The committee had no time to consider this late submission, but the Tasmanian Liquor and Gaming Commission (TLGC) - the body with a statutory role to provide independent policy advice on gambling policy - offered an unusually frank response. It was concerned that the proposed model was not the result of a competitive market-based mechanism, “such as a tender”, as the Hodgman government’s framework had promised.

The commission observed that:

“A competitive mechanism would provide all potential operators (other than those already present) with the opportunity to enter a commercially profitable market (and the state to achieve a fair market price). More importantly, from the commission’s point of view, this would represent an opportunity to test the market for the introduction of best practice harm minimisation measures such as mandatory pre-commitment.”

In short, the commission believed that the industry proposal appeared to replace one form of monopoly with another – a direct licensing model for the venue operators that already had licences on 30 June 2023, without any competitive process to determine if that was the best deal for the state.

The letter went on to outline how difficult it was to get venues to comply with regulations.  Multiplying the number of licences would just make it worse. “The TLGC has a long record of dealing with compliance breaches in hotel venues and nothing in this model provides comfort that this would not continue and, in fact, increase,” it said.

The commission’s position was unchanged since their original submission, when they had described direct licensing as “highly problematic”. Its preferred model, should the government keep poker machines in the community, was a single licence issued through “a market tested, competitive process” that provides transparency for the community and returns the revenue to government – and the Tasmanian community – “that such an entitlement is worth”.

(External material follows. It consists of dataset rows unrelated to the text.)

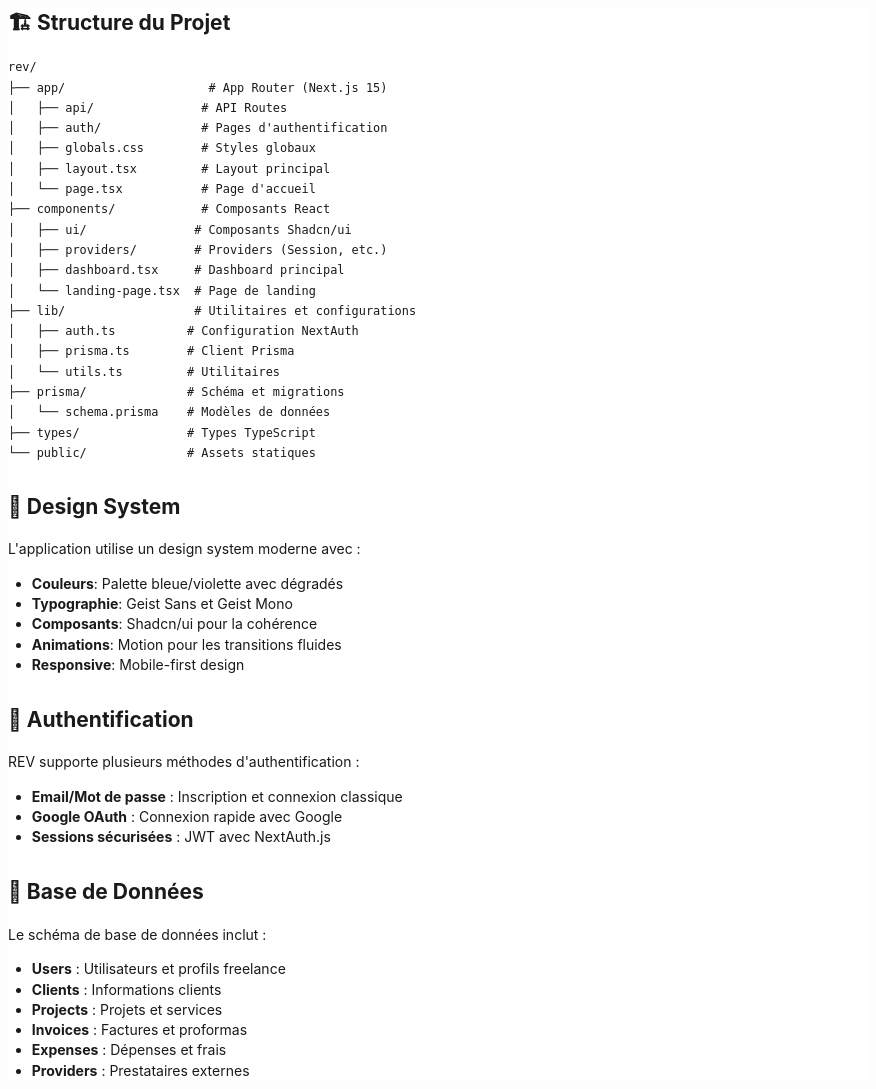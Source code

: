 ## 🏗️ Structure du Projet

```
rev/
├── app/                    # App Router (Next.js 15)
│   ├── api/               # API Routes
│   ├── auth/              # Pages d'authentification
│   ├── globals.css        # Styles globaux
│   ├── layout.tsx         # Layout principal
│   └── page.tsx           # Page d'accueil
├── components/            # Composants React
│   ├── ui/               # Composants Shadcn/ui
│   ├── providers/        # Providers (Session, etc.)
│   ├── dashboard.tsx     # Dashboard principal
│   └── landing-page.tsx  # Page de landing
├── lib/                  # Utilitaires et configurations
│   ├── auth.ts          # Configuration NextAuth
│   ├── prisma.ts        # Client Prisma
│   └── utils.ts         # Utilitaires
├── prisma/              # Schéma et migrations
│   └── schema.prisma    # Modèles de données
├── types/               # Types TypeScript
└── public/              # Assets statiques
```

## 🎨 Design System

L'application utilise un design system moderne avec :
- **Couleurs**: Palette bleue/violette avec dégradés
- **Typographie**: Geist Sans et Geist Mono
- **Composants**: Shadcn/ui pour la cohérence
- **Animations**: Motion pour les transitions fluides
- **Responsive**: Mobile-first design

## 🔐 Authentification

REV supporte plusieurs méthodes d'authentification :
- **Email/Mot de passe** : Inscription et connexion classique
- **Google OAuth** : Connexion rapide avec Google
- **Sessions sécurisées** : JWT avec NextAuth.js

## 💾 Base de Données

Le schéma de base de données inclut :
- **Users** : Utilisateurs et profils freelance
- **Clients** : Informations clients
- **Projects** : Projets et services
- **Invoices** : Factures et proformas
- **Expenses** : Dépenses et frais
- **Providers** : Prestataires externes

John Lawrence, a respected economist, also made a response to the industry submission. He noted that the extra $20 million flowing to the pubs would increase their value by about $150 million – in line with the industry estimate of at least $1.5million per venue. He said big venues would get most of this benefit. The top performing pokies pub in Glenorchy, the Federal Group’s Elwick Hotel, would receive a probable windfall of $4 million, while the much smaller Dover RSL Club would get a minimal increase.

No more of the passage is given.